Der Wechsel von Kaltzeiten mit ausgedehnten Vereisungen (Glaziale) und Warmzeiten mit Gletscherrückgang (Interglaziale) ist für die geologische Epoche des Quatärs kennzeichnend. Die Zeitspanne des Quatärs umfaßt die letzten 2 Millionen Jahre und wird unterteilt in das Pleistozän und das Holozän . Verbunden mit diesen Klimaschwankungen ist der Auf- und Abbau ausgedehnter Eisschilde auf den Kontinenten Nordamerikas und Nordeuropas. Die Lage von ehemaligen Gletschern und Inlandeisen wird aus dem Vorkommen von Moränen und Gletscherschliffen erschlossen. So sind etliche Landstriche Norddeutschlands durch die Endmoränen der nordeuropäischen Eisschilde geprägt worden. Die Warmzeiten ähneln in Klima und Vegetation der Gegenwart (siehe Temperaturveränderungen in den letzten 150000 Jahren ). Während der letzen Eiszeit vor 20.000 Jahren (genannt Warm-, Weichsel-, oder Wisconsin-Eiszeit) war die Temperatur in Europa ca. 10-20 Grad niedriger als heute ( CLIMAP-Reconstruktion, 1976 ). Dieses kann aus Proxydaten (indirekte Daten: Vegetation, Messungen von Sauerstoffisotopen in Eisbohrkernen, Kalkschalen von Diatomenen und Foraminiferen, Pflanzenpollen usw.) erschlossen werden. Die Glazial-Interglazial Schwankungen werden mit der Veränderung der Sonneneinstrahlung, Veränderungen in Treibhausgaskonzentrationen (wie z.B. Kohlendioxid), sowie internen Wechselwirkungen im Klimasystem in Verbindung gebracht. Obwohl es keine allgemein anerkannte Theorie für das Auftreten von Eiszeiten gibt, gilt die Hypothese, daß Schwankungen der Erdbahn für Glazial-Interglazial Zyklen verantwortlich sind, als die am besten von Daten gestützte. Milutin Milankovitch (1941) stellte diese Hypothese als erster auf eine mathematische Grundlage. Diese Theorie beruht auf der Variation dreier Erdumlaufbahnparamter:
- Exzentrizität. Die Bahn der Erde um die Sonne ist nicht kreisrund. Die Abweichung der Bahnellipse vom Kreis wird durch die Exzentrizität beschrieben. Die wichtigsten Perioden dieser Schwankungen liegen bei etwa 100.000 und 400.000 Jahren. Die Exzentrizität schwankt aufgrund der Massenanziehung der anderen Planeten, vorzugsweise der beiden größten, Jupiter und Saturn.

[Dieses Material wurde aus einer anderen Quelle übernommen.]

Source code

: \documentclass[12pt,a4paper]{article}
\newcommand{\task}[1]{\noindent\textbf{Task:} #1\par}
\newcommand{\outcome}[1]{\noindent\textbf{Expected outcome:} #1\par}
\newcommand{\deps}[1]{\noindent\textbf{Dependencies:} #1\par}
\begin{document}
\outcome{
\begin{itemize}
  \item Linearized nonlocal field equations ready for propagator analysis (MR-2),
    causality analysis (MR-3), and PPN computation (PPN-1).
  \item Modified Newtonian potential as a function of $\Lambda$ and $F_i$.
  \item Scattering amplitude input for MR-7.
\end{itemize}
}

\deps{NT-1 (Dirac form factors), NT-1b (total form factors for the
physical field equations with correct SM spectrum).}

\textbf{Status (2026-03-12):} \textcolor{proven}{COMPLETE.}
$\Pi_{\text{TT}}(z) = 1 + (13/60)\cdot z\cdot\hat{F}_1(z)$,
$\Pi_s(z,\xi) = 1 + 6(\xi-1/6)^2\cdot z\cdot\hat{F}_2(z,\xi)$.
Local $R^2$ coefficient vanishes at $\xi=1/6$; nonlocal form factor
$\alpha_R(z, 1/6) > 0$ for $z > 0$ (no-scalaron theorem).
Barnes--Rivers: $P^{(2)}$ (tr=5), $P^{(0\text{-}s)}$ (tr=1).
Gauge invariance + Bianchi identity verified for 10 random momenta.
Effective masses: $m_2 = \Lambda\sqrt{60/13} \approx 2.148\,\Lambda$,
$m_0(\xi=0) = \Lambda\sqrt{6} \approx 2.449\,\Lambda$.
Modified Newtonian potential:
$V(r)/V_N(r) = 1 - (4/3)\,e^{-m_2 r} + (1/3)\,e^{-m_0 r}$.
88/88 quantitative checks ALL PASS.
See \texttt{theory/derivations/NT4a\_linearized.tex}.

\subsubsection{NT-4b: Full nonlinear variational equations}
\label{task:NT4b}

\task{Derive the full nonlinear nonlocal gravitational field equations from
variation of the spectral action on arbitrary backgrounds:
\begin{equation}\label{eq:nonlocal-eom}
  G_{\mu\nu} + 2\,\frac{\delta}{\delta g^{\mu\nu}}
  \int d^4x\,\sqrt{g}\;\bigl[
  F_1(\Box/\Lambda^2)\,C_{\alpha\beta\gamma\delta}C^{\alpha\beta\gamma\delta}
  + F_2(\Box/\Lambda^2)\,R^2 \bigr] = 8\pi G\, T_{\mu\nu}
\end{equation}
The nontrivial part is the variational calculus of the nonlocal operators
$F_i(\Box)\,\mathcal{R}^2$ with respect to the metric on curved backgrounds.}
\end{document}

- Nutation, Obliquität. Die Neigung der Erdachse gegenüber der Ebene, die durch die Erdumlaufbahn beschrieben wird, hat eine dominante Periode bei 41.000 Jahren. Dieser Winkel (delta in der Abbildung) beträgt zur Zeit 23,5 Grad und variierte etwa zwischen 22 und 24,5 Grad im Quatär.

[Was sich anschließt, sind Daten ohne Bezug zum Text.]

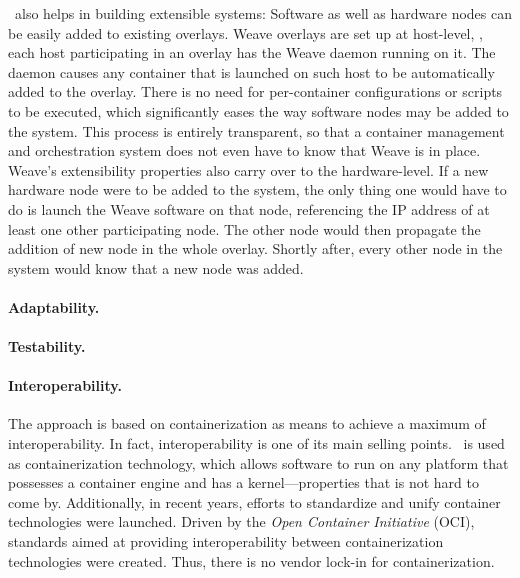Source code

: \wnet\ also helps in building extensible systems: Software as well as hardware nodes can be easily added to existing overlays. Weave overlays are set up at host-level, \ie , each host participating in an overlay has the Weave daemon running on it. The daemon causes any container that is launched on such host to be automatically added to the overlay. There is no need for per-container configurations or scripts to be executed, which significantly eases the way software nodes may be added to the system. This process is entirely transparent, so that a container management and orchestration system does not even have to know that Weave is in place. Weave's extensibility properties also carry over to the hardware-level. If a new hardware node were to be added to the system, the only thing one would  have to do is launch the Weave software on that node, referencing the IP address of at least one other participating node. The other node would then propagate the addition of new node in the whole overlay. Shortly after, every other node in the system would know that a new node was added.


\paragraph{Adaptability.}

\paragraph{Testability.}



\paragraph{Interoperability.}
The approach is based on containerization as means to achieve a maximum of interoperability. In fact, interoperability is one of its main selling points. \docker\ is used as containerization technology, which allows software to run on any platform that possesses a container engine and has a kernel---properties that is not hard to come by. Additionally, in recent years, efforts to standardize and unify container technologies were launched. Driven by the \emph{Open Container Initiative} (OCI), standards aimed at providing interoperability between containerization technologies were created. Thus, there is no vendor lock-in for containerization.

- Präzession. Der Mond wirkt auf den Kreisel Erde mit einem Drehmoment, das bemüht ist, die Kreiselachse der Erde senkrecht zur Bahnebene des Mondes aufzurichten. Die Erde vollführt eine Präzession der Tag- und Nachtgleichen (Äquinoktien) mit einer charakteristischen Periode von 21.000 Jahren. Der Winkel omega in der Abbildung gibt an, ob ein Sommer nahe dem Perihel P (Sonnennähe) oder nahe dem Aphel A (Sonnenferne) eintritt.
Bahnparameter der Erde: Die Exzentrizität wird als das Verhältnis von MS zu MP definiert, wobei M der Mittelpunkt der Ellipse und S ihr Brennpunkt ist, an dem sich die Sonne befindet. Der Winkel delta gibt die Schiefe der Rotationsachse an (Nutation), der Winkel omgea bestimmt, ob ein Sommer nahe dem Perihel P (Sonnennähe) oder nahe dem Aphel A (Sonnenferne) eintritt. (Quelle: Herterich, 1990).
Milankovitchs astronomische Theorie (Berger, 1978) erlaubt die Berechnung der einfallenden solaren Strahlung (siehe Juni-Einstrahlung bei 65 Nord) . In der Tat lassen sich diese Perioden z.B. in Sauerstoffisotopenverhältnissen in Planktonschalen, die in den Sedimenten der Tiefsee abgelagert wurden, wiederfinden (Hays et al., 1976). Die Forschung der letzen Jahre hat gezeigt, daß sich die Größenordnung der beobachteten Klimavariationen von Eis- und Warmzeiten nur aufgrund von Rückkoplungen im System Erde erklären lassen können. Wichtig erscheinen u.a. die ozeanische Tiefenzirkulation, die Vegetation, der Kohlenstoffkreislauf, die Schneekomponente, die Inlandeischilde und der hydrologische Zyklus der atmosphärischen Zirkulation.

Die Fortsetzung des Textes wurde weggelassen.